Jewellery and Corpus: Ädellab
For the past three years, the graduating students of the Bachelor’s programme in Jewellery and Corpus: Ädellab have been invested in each other’s respective artistic practices and explorations. They have been practicing deep listening, have been relentlessly inquisitive and critical and in turn supported each other in being alert and engaged, listening not only to the needs posed by their individual degree projects and works, but also to their surroundings and to the different perspectives that they have encountered. Together by exploring making, materiality and various artistic methods, they have developed a practice of mutual curiosity. The latter is perhaps the most essential; it becomes their superpower as they prepare to leave school and head out to face the possibilities and challenges that the world holds, having each other as colleagues.
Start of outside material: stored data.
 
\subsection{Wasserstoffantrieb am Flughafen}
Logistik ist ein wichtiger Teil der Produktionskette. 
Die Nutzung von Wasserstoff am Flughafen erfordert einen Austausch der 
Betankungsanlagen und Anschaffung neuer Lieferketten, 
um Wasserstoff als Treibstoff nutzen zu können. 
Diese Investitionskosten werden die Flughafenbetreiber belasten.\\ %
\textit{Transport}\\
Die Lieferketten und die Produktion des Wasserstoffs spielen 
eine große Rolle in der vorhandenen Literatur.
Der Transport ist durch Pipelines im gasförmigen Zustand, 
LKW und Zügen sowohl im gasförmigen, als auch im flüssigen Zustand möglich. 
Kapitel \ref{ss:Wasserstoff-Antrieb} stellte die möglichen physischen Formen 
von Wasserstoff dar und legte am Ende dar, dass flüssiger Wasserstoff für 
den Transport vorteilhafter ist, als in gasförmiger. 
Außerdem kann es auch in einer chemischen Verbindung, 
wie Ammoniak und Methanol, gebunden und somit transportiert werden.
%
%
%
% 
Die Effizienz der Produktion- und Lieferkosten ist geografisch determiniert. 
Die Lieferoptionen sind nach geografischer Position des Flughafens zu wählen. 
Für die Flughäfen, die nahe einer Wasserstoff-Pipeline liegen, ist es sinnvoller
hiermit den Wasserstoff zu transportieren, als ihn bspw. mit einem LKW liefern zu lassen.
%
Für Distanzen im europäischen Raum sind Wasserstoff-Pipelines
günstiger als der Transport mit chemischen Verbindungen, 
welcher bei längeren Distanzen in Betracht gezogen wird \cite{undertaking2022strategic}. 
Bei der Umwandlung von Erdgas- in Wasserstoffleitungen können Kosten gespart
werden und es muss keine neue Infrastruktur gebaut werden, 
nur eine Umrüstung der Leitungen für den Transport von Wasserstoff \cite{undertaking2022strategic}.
Themes and questions explored by the students in their degree projects include: body modification and embodiment; memory and belonging; experiences of comfort, fear, spirituality, and loss; the shower floor drain as a metaphor for the often unsuccessful ways we tend to ‘filter life’; perceived material and craft values – and the possibility of challenging them – in the contexts of a long-standing making tradition such as corpus/silversmithing, and of contemporary jewellery; ethical questions around what should happen to our bodies after death, and whether other burial rituals, more attuned to the cycle of nature, may be possible.
These degree projects invite the viewers into a shared space of reflection, where the boundaries between body, object, and room gently dissolve, and where the smallest, most intricate details have a lot to say, or rather, whisper.